▶ Exercise instructions
Your task is to transcribe the lines from the start of the data below through the line containing "(run) when software", inclusive, exactly as they stand and without the pictures.

■ ■ ■ ■ ■

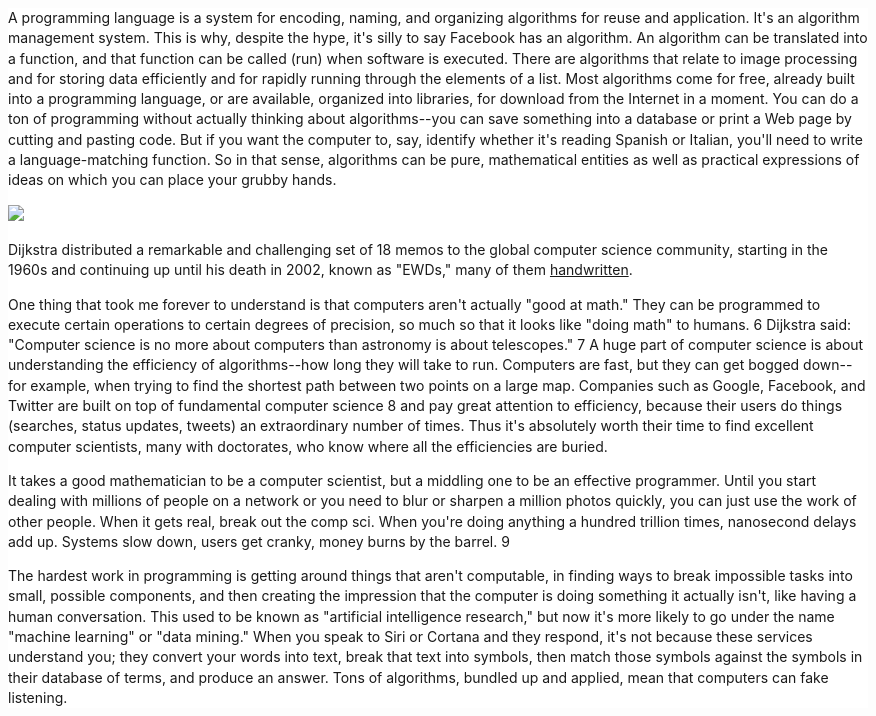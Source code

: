 A programming language is a system for encoding, naming, and organizing
algorithms for reuse and application. It's an algorithm management system.
This is why, despite the hype, it's silly to say Facebook has an algorithm. An
algorithm can be translated into a function, and that function can be called
(run) when software is executed. There are algorithms that relate to image
processing and for storing data efficiently and for rapidly running through
the elements of a list. Most algorithms come for free, already built into a
programming language, or are available, organized into libraries, for download
from the Internet in a moment. You can do a ton of programming without
actually thinking about algorithms--you can save something into a database or
print a Web page by cutting and pasting code. But if you want the computer to,
say, identify whether it's reading Spanish or Italian, you'll need to write a
language-matching function. So in that sense, algorithms can be pure,
mathematical entities as well as practical expressions of ideas on which you
can place your grubby hands.

![](images/sec1_edward.jpg)

Dijkstra distributed a remarkable and challenging set of 18 memos to the
global computer science community, starting in the 1960s and continuing up
until his death in 2002, known as "EWDs," many of them
[handwritten](http://www.cs.utexas.edu/~EWD/).

One thing that took me forever to understand is that computers aren't actually
"good at math." They can be programmed to execute certain operations to
certain degrees of precision, so much so that it looks like "doing math" to
humans. 6 Dijkstra said: "Computer science is no more about computers than
astronomy is about telescopes." 7 A huge part of computer science is about
understanding the efficiency of algorithms--how long they will take to run.
Computers are fast, but they can get bogged down--for example, when trying to
find the shortest path between two points on a large map. Companies such as
Google, Facebook, and Twitter are built on top of fundamental computer science
8 and pay great attention to efficiency, because their users do things
(searches, status updates, tweets) an extraordinary number of times. Thus it's
absolutely worth their time to find excellent computer scientists, many with
doctorates, who know where all the efficiencies are buried.

It takes a good mathematician to be a computer scientist, but a middling one
to be an effective programmer. Until you start dealing with millions of people
on a network or you need to blur or sharpen a million photos quickly, you can
just use the work of other people. When it gets real, break out the comp sci.
When you're doing anything a hundred trillion times, nanosecond delays add up.
Systems slow down, users get cranky, money burns by the barrel. 9

The hardest work in programming is getting around things that aren't
computable, in finding ways to break impossible tasks into small, possible
components, and then creating the impression that the computer is doing
something it actually isn't, like having a human conversation. This used to be
known as "artificial intelligence research," but now it's more likely to go
under the name "machine learning" or "data mining." When you speak to Siri or
Cortana and they respond, it's not because these services understand you; they
convert your words into text, break that text into symbols, then match those
symbols against the symbols in their database of terms, and produce an answer.
Tons of algorithms, bundled up and applied, mean that computers can fake
listening.
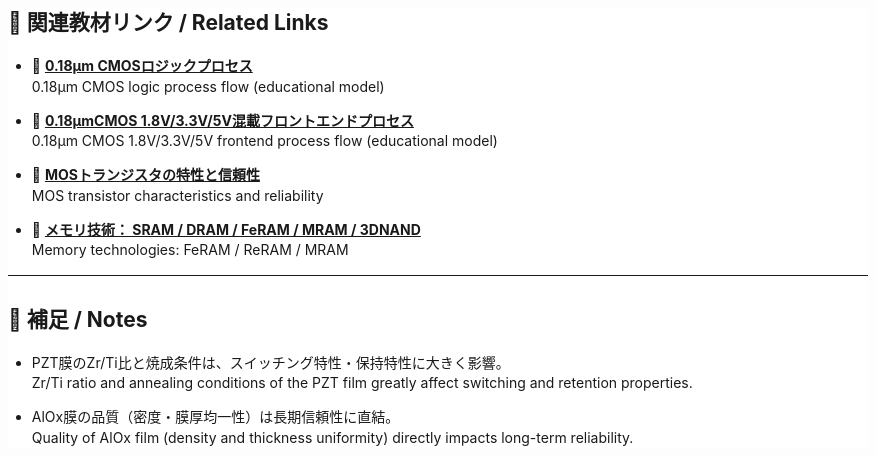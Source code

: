 
## 🔗 関連教材リンク / Related Links

- 🔬 **[0.18μm CMOSロジックプロセス](../../chapter3_process_evolution/docs/0.18um_Logic_ProcessFlow.md)**  
  0.18μm CMOS logic process flow (educational model)

- 🔬 **[0.18μmCMOS 1.8V/3.3V/5V混載フロントエンドプロセス](../../chapter3_process_evolution/docs/0.18um_1.8V_3.3V_5V.md)**  
  0.18μm CMOS 1.8V/3.3V/5V frontend process flow (educational model)

- 📐 **[MOSトランジスタの特性と信頼性](../../chapter4_mos_characteristics/README.md)**  
  MOS transistor characteristics and reliability

- 💾 **[メモリ技術： SRAM / DRAM / FeRAM / MRAM / 3DNAND ](../../d_chapter1_memory_technologies/README.md)**  
  Memory technologies: FeRAM / ReRAM / MRAM

---

## 📝 補足 / Notes

- PZT膜のZr/Ti比と焼成条件は、スイッチング特性・保持特性に大きく影響。  
  Zr/Ti ratio and annealing conditions of the PZT film greatly affect switching and retention properties.

- AlOx膜の品質（密度・膜厚均一性）は長期信頼性に直結。  
  Quality of AlOx film (density and thickness uniformity) directly impacts long-term reliability.

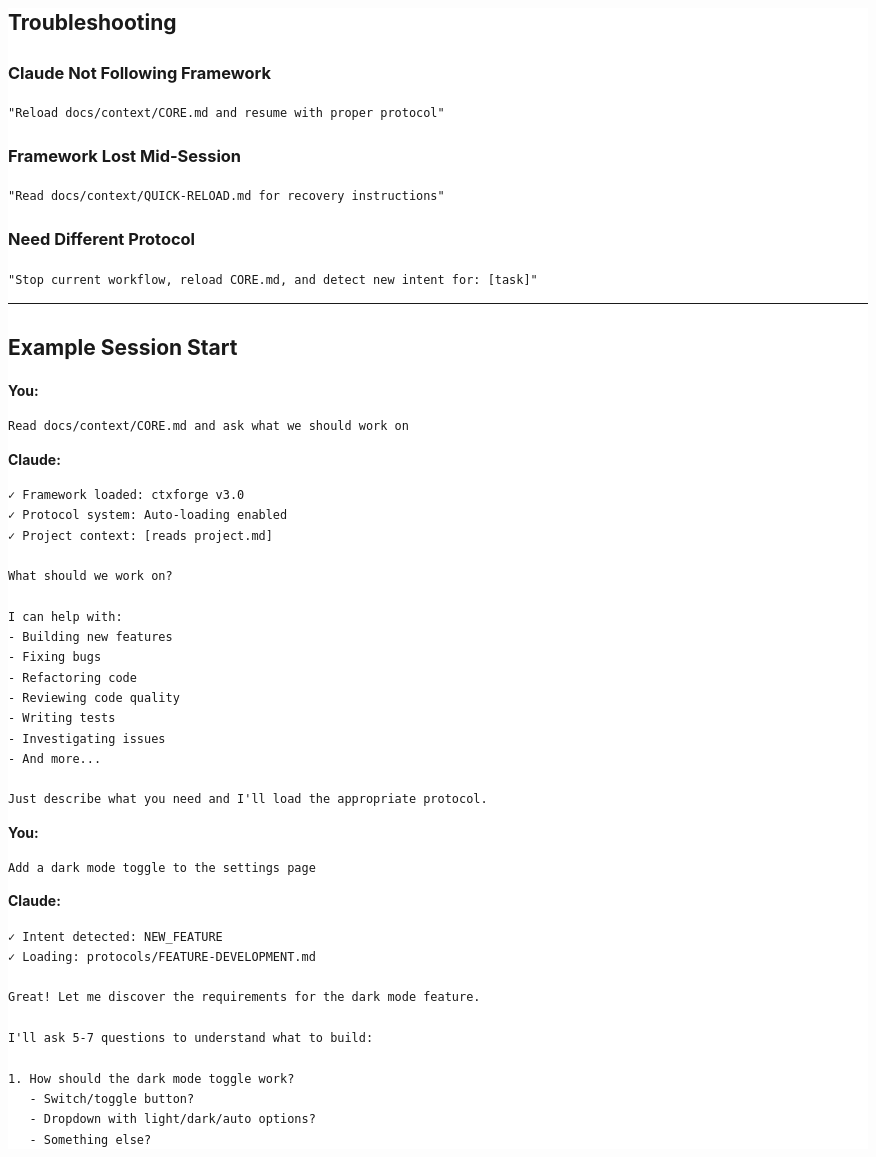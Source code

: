 
## Troubleshooting

### Claude Not Following Framework
```
"Reload docs/context/CORE.md and resume with proper protocol"
```

### Framework Lost Mid-Session
```
"Read docs/context/QUICK-RELOAD.md for recovery instructions"
```

### Need Different Protocol
```
"Stop current workflow, reload CORE.md, and detect new intent for: [task]"
```

---

## Example Session Start

**You:**
```
Read docs/context/CORE.md and ask what we should work on
```

**Claude:**
```
✓ Framework loaded: ctxforge v3.0
✓ Protocol system: Auto-loading enabled
✓ Project context: [reads project.md]

What should we work on?

I can help with:
- Building new features
- Fixing bugs
- Refactoring code
- Reviewing code quality
- Writing tests
- Investigating issues
- And more...

Just describe what you need and I'll load the appropriate protocol.
```

**You:**
```
Add a dark mode toggle to the settings page
```

**Claude:**
```
✓ Intent detected: NEW_FEATURE
✓ Loading: protocols/FEATURE-DEVELOPMENT.md

Great! Let me discover the requirements for the dark mode feature.

I'll ask 5-7 questions to understand what to build:

1. How should the dark mode toggle work?
   - Switch/toggle button?
   - Dropdown with light/dark/auto options?
   - Something else?

```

■ ■ ■ ■ ■

▶ Your solution
Source code

: A programming language is a system for encoding, naming, and organizing
algorithms for reuse and application. It's an algorithm management system.
This is why, despite the hype, it's silly to say Facebook has an algorithm. An
algorithm can be translated into a function, and that function can be called
(run) when software is executed. There are algorithms that relate to image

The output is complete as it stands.